It’s complicated

Fico esperando que aconteça determinada cena, em uma festa, nenhuma das duas sóbrias. Alguma música que a gente conhece tocando. O momento vai ficar em câmera lenta, o som das vozes do meu lado vai sumir, eu vou fazer uma cara triste e olhar diretamente pra ela. A gente vai piscar devagar. Vai demorar um longo tempo, na minha cabeça, até eu desviar o olhar e sair. Vou esperar que ela venha atrás de mim, que puxe o meu braço e nem fale nada. Vai tocar Hero da Regina Spektor como plano de fundo dos meus pensamentos.
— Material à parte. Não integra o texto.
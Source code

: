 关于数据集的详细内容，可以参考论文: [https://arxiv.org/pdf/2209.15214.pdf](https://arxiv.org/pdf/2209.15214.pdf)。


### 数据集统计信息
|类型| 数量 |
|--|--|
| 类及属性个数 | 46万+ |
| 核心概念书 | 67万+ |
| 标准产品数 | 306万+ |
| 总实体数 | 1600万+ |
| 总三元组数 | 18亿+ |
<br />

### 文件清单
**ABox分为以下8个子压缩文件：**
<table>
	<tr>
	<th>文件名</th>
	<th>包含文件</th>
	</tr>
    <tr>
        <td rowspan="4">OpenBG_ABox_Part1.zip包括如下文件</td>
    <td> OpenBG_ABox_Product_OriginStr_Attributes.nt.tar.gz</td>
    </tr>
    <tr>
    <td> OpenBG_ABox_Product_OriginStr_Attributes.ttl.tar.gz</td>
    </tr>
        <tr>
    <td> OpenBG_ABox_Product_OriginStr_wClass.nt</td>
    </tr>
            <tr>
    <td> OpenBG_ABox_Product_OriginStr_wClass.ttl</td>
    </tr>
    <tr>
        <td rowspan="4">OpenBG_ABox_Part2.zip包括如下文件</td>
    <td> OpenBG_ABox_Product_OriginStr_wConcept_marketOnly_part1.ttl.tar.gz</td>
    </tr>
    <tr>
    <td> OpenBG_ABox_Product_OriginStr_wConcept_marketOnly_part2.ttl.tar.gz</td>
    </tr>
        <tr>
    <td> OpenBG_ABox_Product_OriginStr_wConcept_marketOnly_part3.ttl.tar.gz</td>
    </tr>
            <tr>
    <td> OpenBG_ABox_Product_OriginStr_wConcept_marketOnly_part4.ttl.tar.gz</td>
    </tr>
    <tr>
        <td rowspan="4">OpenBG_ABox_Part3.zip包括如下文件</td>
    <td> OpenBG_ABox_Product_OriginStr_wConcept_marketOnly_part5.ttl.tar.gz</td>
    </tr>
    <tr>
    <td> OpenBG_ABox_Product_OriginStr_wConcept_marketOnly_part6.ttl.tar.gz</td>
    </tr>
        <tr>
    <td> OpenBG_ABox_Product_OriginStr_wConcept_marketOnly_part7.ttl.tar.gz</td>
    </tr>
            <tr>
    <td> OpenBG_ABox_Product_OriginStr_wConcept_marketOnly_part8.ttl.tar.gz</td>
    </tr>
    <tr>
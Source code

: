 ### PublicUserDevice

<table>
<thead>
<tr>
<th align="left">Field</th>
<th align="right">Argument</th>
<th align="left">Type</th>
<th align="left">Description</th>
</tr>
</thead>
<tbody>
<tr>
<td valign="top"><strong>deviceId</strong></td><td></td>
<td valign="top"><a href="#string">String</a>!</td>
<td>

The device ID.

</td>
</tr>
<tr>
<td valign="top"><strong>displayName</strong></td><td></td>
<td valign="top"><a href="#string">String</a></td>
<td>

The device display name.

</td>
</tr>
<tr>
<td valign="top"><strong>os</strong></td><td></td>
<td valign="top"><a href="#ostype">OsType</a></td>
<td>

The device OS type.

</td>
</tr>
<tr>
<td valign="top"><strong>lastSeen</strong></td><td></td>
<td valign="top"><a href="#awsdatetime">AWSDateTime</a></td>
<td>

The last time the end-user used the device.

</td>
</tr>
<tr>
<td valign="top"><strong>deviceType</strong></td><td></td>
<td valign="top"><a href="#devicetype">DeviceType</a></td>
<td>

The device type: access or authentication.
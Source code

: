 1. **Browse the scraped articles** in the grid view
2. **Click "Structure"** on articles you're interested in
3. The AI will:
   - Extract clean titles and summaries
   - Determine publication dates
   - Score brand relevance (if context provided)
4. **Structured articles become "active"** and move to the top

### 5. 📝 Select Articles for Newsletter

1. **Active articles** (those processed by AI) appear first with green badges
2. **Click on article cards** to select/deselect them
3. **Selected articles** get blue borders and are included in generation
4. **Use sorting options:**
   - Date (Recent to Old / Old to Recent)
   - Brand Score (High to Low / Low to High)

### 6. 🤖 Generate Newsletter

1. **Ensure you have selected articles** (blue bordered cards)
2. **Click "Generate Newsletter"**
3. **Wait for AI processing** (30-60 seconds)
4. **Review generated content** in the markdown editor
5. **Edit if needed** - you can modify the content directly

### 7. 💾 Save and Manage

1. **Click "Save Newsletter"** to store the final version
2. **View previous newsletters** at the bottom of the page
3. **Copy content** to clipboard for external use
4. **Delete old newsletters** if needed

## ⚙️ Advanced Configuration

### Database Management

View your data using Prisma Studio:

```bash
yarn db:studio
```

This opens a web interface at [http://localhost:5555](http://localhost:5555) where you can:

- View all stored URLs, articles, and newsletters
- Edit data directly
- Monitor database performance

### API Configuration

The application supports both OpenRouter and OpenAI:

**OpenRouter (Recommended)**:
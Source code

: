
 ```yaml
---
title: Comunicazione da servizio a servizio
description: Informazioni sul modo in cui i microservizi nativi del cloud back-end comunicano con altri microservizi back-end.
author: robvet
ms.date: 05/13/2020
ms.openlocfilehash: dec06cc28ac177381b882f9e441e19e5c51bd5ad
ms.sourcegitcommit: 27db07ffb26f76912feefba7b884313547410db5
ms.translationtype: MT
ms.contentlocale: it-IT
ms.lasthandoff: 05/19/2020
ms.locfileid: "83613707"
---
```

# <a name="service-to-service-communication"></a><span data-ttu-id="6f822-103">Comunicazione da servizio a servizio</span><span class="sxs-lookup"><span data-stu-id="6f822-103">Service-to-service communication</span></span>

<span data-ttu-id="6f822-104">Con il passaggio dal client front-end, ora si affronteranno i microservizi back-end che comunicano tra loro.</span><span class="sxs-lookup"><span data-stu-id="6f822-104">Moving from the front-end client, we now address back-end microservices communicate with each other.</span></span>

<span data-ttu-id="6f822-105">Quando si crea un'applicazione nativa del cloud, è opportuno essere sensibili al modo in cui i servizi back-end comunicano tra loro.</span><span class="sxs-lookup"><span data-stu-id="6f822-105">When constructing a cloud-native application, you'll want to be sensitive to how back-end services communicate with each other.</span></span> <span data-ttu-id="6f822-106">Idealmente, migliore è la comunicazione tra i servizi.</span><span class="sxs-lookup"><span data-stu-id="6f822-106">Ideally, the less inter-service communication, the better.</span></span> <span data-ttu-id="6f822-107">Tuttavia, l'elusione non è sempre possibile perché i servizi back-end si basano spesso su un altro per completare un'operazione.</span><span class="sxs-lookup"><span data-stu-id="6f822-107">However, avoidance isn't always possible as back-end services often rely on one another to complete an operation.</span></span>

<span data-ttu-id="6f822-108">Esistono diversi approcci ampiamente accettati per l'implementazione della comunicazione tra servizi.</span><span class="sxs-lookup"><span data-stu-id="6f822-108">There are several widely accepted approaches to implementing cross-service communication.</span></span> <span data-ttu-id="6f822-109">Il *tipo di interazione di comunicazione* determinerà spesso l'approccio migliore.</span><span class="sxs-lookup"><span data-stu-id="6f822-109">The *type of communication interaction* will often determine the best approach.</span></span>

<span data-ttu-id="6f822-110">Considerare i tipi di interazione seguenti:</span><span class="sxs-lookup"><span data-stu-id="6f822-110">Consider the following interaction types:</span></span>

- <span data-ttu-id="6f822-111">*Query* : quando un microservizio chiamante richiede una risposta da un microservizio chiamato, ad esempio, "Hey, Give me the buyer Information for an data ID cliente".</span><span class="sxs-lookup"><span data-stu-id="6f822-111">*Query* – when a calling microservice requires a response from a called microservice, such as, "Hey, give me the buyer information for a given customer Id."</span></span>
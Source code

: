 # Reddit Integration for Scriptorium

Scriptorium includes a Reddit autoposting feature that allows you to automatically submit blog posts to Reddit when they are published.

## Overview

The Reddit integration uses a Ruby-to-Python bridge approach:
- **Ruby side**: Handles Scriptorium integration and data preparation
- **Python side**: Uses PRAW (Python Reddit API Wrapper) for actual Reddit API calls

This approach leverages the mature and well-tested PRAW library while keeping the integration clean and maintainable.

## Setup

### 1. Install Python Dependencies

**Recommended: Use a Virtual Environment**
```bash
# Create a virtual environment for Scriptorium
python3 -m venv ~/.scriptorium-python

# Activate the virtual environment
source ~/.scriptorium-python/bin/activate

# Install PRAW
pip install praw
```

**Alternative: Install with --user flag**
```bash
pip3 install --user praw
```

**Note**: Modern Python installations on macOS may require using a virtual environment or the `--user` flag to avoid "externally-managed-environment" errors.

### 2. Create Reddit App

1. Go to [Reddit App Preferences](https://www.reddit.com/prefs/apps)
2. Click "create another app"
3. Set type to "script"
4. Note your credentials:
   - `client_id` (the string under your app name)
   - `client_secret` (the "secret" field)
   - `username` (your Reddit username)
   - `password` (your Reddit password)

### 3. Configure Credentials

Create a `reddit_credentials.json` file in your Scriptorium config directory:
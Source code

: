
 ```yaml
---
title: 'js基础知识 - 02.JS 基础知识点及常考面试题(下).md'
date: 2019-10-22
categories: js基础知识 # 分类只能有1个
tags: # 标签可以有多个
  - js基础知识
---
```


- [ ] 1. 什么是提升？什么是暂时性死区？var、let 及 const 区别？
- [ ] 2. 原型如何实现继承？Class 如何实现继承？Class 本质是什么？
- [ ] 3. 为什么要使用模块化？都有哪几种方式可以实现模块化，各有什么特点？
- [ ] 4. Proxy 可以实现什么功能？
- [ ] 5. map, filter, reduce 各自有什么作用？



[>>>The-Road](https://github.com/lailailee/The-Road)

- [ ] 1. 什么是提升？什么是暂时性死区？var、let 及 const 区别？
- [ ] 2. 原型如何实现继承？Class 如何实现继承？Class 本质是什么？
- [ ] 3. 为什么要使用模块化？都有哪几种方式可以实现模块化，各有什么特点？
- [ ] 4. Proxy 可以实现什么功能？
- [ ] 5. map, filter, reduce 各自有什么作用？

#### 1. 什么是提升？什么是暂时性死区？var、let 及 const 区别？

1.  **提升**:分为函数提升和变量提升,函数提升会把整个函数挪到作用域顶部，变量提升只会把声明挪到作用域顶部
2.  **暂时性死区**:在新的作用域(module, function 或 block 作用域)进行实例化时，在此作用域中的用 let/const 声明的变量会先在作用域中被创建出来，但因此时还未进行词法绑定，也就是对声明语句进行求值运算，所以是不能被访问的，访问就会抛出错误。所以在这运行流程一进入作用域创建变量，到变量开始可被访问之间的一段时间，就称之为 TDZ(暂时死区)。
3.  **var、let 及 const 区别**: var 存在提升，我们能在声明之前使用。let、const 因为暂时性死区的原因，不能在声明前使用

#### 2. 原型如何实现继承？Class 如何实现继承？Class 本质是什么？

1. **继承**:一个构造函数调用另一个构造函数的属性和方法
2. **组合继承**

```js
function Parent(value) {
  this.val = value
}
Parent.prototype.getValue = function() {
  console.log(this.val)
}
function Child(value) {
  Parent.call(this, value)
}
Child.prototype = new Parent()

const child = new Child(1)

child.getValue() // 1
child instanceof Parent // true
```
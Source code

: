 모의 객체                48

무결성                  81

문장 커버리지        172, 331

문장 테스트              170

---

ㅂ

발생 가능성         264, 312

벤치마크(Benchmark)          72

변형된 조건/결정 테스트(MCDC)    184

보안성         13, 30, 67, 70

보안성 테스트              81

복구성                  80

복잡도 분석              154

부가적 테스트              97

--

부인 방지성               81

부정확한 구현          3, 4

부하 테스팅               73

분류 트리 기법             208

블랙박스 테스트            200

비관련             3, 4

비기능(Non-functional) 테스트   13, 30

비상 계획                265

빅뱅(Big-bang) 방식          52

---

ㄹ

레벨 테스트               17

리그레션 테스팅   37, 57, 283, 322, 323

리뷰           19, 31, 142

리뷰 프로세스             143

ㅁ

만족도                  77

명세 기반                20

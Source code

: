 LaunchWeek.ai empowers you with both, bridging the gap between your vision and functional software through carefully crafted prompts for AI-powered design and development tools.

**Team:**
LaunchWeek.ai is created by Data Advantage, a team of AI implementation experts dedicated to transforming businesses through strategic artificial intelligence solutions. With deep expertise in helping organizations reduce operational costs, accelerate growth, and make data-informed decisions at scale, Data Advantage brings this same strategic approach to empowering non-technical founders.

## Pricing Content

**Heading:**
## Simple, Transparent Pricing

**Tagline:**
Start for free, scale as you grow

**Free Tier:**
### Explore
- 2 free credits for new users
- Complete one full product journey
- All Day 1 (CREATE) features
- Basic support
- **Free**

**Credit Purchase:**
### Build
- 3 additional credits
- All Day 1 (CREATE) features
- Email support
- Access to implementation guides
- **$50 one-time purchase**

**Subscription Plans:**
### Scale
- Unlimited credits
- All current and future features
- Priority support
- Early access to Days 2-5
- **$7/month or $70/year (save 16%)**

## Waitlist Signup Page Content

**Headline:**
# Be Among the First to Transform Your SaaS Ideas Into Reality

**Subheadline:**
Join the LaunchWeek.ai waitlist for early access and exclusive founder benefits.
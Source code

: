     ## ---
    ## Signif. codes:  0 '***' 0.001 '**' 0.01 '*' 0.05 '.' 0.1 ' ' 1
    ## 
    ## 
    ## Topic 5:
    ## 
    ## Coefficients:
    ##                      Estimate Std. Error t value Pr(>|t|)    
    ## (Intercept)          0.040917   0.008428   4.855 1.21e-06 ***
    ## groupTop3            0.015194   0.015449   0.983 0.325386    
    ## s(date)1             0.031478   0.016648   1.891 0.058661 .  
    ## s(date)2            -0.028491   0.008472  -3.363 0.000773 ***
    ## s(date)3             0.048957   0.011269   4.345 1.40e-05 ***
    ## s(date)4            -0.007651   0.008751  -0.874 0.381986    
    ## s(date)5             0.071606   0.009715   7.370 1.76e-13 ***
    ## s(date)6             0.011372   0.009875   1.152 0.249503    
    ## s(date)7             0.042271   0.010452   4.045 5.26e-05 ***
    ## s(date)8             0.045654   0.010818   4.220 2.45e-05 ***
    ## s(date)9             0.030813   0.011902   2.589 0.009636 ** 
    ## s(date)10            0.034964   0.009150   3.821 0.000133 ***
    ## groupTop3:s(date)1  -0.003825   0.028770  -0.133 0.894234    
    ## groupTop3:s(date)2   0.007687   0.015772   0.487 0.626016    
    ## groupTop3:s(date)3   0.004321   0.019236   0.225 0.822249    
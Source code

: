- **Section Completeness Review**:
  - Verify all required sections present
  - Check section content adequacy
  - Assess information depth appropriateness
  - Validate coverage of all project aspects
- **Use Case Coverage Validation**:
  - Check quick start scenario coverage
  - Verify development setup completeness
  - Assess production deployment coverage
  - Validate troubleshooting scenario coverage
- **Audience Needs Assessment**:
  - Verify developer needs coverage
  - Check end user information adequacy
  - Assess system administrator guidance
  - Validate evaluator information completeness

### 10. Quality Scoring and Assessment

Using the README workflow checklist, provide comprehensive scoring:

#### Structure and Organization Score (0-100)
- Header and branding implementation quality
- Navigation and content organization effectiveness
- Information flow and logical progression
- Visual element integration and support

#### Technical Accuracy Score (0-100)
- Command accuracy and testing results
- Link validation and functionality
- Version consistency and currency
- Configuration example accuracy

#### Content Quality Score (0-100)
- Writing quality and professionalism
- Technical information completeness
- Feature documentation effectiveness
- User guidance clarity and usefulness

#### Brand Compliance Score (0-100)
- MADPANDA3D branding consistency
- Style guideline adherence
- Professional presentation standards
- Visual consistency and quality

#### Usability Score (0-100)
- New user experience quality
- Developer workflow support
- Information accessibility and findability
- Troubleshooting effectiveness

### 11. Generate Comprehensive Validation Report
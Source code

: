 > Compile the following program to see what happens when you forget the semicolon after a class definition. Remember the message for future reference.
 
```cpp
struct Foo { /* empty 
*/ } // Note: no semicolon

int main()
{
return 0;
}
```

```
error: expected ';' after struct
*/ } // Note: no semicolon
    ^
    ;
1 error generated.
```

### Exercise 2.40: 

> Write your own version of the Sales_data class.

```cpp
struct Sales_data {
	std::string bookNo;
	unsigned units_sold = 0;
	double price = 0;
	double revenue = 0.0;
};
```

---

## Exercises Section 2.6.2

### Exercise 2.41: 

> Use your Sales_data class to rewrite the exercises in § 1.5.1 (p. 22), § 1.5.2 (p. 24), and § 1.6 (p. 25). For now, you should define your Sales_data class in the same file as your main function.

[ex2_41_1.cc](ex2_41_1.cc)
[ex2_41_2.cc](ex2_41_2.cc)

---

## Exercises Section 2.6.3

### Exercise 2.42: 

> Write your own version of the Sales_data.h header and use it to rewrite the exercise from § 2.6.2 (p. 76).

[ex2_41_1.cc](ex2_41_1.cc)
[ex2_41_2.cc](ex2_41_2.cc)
Ela vai pegar nas minhas duas mãos e olhar pra mim. Vai respirar fundo. Abrir a boca e não saber o que falar. It’s alright, it’s alright, it’s alright. Vai me puxar pra mais perto, apertar mais firme as minhas mãos. I’m the hero of the story. Vai me beijar devagar, lento, como todas as outras vezes, mas mais sério. Don’t need to be saved. Eu vou lembrar da onde é essa música. She never saw it coming at all. Vou sair pro vento da rua, caminhar até um banco, ainda ignorando as vozes ao meu redor, olhar pra trás e ver que ninguém veio. Sentar, acender um cigarro, olhar pra cima. It’s alright, alright, alright.